**Task to complete:**
Sift the material for lines containing "frac", and return them.
________________________
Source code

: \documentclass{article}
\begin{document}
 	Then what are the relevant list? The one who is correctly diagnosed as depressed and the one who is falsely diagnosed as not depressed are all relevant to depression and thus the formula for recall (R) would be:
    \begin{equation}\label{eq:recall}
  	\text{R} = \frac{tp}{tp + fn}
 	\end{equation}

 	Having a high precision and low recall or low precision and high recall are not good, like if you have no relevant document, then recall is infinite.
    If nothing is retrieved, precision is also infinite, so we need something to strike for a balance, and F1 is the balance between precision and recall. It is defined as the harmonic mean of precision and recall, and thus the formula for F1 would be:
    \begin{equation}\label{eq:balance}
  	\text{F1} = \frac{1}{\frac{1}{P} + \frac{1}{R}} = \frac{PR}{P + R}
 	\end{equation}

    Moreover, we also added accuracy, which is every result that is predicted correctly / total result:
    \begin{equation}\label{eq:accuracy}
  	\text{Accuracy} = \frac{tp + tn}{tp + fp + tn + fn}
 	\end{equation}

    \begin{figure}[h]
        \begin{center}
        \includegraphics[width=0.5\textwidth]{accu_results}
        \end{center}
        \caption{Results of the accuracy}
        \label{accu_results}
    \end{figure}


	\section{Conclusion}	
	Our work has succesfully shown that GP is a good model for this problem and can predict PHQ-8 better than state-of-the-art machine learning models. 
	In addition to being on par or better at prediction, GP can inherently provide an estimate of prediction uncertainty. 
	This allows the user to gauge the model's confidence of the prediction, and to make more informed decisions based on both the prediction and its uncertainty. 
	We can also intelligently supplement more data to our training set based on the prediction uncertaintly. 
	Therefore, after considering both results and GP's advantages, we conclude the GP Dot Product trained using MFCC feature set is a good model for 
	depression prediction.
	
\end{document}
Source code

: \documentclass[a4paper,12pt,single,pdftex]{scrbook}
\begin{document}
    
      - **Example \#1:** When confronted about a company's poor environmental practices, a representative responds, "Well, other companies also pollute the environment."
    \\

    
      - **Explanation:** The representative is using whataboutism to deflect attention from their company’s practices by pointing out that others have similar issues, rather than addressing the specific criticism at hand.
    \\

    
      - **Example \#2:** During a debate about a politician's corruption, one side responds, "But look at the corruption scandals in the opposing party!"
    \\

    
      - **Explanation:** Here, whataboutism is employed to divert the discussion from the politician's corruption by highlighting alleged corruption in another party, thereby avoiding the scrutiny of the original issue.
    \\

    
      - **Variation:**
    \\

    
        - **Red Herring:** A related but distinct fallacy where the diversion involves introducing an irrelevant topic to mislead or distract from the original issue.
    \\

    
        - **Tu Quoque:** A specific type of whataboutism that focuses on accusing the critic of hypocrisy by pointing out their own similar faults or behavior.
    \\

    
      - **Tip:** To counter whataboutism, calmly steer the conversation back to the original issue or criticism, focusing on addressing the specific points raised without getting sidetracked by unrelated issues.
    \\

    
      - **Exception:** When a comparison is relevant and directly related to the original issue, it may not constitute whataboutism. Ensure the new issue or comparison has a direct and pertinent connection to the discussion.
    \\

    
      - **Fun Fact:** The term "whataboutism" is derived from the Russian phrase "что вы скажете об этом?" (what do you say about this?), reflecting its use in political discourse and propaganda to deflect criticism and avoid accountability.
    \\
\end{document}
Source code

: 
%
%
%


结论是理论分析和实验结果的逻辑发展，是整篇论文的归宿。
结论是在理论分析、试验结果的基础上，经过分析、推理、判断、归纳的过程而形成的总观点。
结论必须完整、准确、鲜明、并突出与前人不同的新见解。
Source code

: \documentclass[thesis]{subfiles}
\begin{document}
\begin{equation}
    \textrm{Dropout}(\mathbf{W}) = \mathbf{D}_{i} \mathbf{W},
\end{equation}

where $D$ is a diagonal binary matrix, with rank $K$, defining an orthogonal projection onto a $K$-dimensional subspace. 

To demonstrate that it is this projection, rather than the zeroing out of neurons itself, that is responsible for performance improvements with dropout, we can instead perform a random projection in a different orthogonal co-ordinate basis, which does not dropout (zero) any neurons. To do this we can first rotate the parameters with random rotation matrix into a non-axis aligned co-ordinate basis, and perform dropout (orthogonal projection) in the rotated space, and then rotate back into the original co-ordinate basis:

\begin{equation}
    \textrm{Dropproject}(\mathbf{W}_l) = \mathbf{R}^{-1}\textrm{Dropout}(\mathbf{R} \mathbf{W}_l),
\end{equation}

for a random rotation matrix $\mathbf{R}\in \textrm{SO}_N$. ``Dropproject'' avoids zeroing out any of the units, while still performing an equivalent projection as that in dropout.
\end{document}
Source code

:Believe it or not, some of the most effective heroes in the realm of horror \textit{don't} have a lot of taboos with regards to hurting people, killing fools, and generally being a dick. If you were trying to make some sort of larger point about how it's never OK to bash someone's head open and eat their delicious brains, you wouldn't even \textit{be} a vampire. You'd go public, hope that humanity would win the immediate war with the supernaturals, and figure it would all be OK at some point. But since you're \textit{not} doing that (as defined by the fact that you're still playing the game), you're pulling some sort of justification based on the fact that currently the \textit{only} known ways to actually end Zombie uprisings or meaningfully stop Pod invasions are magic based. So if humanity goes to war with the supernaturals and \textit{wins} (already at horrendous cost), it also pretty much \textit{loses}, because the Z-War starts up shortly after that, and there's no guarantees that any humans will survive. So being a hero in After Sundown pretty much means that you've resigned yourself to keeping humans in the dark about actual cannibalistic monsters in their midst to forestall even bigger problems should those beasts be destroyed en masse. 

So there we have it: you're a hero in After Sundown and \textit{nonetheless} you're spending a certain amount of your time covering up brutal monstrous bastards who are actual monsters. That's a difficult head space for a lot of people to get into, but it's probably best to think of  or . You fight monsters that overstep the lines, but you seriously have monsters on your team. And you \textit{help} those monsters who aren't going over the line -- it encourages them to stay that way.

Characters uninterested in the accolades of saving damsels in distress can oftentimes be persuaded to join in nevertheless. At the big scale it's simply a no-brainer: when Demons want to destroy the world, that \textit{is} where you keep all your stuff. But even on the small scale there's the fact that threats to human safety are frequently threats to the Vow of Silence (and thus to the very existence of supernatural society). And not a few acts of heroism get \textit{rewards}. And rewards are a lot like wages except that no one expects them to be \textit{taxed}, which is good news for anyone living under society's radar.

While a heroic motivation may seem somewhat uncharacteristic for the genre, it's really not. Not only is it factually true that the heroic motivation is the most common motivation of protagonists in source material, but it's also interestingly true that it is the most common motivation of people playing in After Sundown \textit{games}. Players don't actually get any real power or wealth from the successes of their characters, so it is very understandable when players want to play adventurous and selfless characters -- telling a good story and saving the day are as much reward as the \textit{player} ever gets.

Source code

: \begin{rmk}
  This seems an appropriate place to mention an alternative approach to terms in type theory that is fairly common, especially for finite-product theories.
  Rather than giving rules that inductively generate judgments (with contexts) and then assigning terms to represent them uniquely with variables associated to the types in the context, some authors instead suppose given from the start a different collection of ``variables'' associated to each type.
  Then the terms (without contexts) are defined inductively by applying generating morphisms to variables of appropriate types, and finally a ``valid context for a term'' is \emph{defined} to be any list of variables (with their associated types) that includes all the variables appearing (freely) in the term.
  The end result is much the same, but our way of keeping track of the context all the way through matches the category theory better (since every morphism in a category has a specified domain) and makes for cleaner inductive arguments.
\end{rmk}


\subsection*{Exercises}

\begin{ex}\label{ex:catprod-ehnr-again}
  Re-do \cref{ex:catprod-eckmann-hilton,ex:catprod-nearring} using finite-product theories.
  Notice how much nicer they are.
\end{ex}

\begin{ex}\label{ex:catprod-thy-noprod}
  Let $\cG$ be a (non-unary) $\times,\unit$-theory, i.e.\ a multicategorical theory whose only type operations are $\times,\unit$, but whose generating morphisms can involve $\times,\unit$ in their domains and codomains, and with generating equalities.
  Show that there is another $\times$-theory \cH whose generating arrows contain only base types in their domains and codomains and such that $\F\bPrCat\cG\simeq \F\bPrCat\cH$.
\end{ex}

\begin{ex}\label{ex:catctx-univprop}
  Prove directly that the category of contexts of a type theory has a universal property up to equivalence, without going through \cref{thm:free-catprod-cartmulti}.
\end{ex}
________________________
**Completed task:**
  	\text{R} = \frac{tp}{tp + fn}
  	\text{F1} = \frac{1}{\frac{1}{P} + \frac{1}{R}} = \frac{PR}{P + R}
  	\text{Accuracy} = \frac{tp + tn}{tp + fp + tn + fn}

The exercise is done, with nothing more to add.